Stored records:

*** Begin section ***

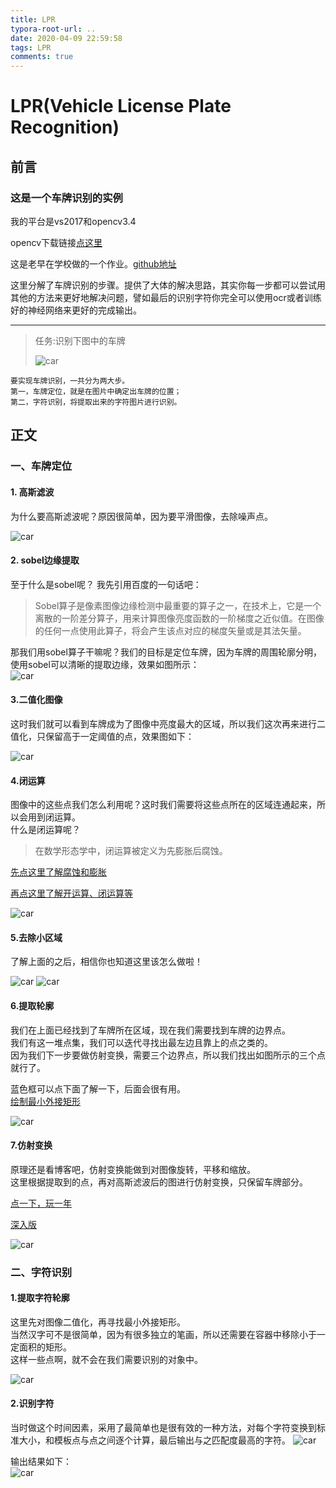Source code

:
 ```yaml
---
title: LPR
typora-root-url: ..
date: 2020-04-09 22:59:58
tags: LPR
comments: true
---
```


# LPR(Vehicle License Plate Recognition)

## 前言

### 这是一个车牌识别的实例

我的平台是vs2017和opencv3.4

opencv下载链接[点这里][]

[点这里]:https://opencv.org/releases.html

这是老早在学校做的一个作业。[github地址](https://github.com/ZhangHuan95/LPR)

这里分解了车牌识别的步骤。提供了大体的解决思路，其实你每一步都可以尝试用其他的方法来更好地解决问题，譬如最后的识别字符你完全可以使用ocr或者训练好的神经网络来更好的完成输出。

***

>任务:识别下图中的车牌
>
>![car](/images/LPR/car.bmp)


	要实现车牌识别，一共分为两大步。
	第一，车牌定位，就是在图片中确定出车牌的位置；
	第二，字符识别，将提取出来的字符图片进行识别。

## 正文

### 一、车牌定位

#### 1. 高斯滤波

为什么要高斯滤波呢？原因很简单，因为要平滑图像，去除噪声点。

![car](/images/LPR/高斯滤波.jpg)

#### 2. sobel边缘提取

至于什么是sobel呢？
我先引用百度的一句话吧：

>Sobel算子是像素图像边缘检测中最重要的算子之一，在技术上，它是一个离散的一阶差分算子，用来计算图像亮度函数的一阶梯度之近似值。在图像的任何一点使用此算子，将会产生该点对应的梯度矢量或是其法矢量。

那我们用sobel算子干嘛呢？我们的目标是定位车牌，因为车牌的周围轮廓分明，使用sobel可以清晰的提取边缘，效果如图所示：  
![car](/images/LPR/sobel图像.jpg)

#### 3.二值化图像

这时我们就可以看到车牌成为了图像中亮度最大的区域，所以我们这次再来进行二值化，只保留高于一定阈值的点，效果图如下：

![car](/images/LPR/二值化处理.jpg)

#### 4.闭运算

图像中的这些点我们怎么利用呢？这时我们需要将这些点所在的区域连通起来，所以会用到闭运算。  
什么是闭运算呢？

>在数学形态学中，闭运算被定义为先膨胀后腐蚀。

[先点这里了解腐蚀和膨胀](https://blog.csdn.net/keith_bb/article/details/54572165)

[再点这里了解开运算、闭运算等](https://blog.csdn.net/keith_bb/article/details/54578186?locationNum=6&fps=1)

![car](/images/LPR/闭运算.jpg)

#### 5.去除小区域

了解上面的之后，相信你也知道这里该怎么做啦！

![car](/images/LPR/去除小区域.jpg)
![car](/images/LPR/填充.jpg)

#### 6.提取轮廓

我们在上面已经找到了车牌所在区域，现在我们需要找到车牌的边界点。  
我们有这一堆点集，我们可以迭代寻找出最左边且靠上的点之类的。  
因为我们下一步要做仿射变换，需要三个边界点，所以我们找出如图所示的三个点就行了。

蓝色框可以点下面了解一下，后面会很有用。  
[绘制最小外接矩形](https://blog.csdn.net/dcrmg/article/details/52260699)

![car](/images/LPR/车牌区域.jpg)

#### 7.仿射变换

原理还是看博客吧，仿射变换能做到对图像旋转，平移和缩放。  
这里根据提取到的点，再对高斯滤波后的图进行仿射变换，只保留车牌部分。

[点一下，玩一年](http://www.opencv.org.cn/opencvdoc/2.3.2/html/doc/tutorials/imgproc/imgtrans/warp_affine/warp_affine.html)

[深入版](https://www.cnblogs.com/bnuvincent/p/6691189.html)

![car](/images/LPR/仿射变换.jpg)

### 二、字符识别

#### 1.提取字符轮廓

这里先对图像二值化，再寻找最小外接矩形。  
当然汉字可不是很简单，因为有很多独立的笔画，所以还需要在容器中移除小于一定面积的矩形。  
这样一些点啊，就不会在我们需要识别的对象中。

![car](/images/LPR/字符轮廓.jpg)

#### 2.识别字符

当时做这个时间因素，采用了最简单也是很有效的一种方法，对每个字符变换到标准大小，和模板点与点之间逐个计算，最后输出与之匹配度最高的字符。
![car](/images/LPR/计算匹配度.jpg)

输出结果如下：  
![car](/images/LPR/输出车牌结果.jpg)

*** End section ***
*** Begin section ***

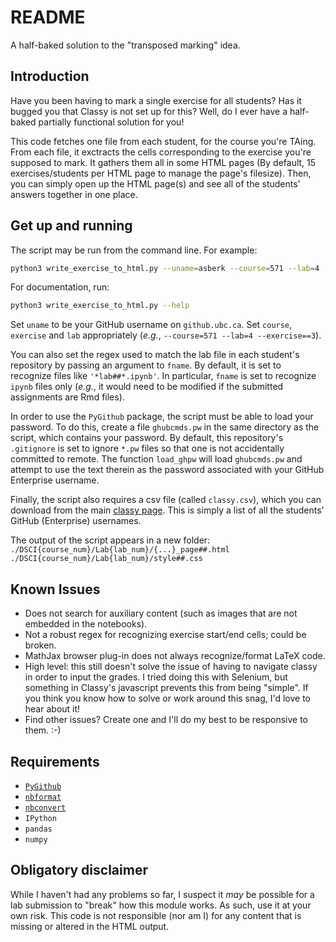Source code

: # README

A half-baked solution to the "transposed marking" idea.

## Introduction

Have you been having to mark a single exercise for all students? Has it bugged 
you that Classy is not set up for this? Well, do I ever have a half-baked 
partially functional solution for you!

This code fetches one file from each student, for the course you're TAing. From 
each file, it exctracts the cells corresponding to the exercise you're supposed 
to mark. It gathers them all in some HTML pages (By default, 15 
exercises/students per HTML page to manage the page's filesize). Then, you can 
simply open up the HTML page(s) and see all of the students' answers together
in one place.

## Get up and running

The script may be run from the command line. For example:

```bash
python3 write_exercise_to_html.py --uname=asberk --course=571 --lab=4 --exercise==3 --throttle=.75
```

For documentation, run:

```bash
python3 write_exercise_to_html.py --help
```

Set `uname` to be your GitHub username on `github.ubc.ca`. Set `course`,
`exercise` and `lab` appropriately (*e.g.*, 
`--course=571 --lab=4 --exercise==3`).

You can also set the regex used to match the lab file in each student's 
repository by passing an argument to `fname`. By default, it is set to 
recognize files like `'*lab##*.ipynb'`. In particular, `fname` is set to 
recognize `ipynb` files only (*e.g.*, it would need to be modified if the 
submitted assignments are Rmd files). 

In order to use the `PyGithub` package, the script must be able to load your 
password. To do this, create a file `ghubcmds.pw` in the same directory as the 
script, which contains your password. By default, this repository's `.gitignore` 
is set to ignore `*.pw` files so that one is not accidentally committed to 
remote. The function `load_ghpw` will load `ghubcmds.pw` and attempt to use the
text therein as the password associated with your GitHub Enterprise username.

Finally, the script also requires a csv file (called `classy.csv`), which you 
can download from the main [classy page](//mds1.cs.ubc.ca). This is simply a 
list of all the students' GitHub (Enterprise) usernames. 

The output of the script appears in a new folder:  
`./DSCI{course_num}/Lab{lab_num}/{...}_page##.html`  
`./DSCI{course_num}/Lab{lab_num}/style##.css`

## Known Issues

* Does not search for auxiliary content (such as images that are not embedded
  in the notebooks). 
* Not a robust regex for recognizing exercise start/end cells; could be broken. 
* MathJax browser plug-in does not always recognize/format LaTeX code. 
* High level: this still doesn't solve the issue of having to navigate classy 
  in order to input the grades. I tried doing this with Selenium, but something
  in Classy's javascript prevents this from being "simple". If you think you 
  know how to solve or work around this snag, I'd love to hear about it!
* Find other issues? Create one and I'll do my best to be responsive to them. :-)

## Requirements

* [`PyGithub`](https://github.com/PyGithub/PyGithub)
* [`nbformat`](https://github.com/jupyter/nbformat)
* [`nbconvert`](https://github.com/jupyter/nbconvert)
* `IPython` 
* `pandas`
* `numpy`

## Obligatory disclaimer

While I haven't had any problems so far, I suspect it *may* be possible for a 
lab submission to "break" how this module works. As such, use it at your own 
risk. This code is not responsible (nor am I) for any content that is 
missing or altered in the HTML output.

*** End section ***

> [EXERCISE DETAILS]: Working through the entries above, copy every line in which "uname" is found.

> [SOLUTION]:
python3 write_exercise_to_html.py --uname=asberk --course=571 --lab=4 --exercise==3 --throttle=.75
Set `uname` to be your GitHub username on `github.ubc.ca`. Set `course`,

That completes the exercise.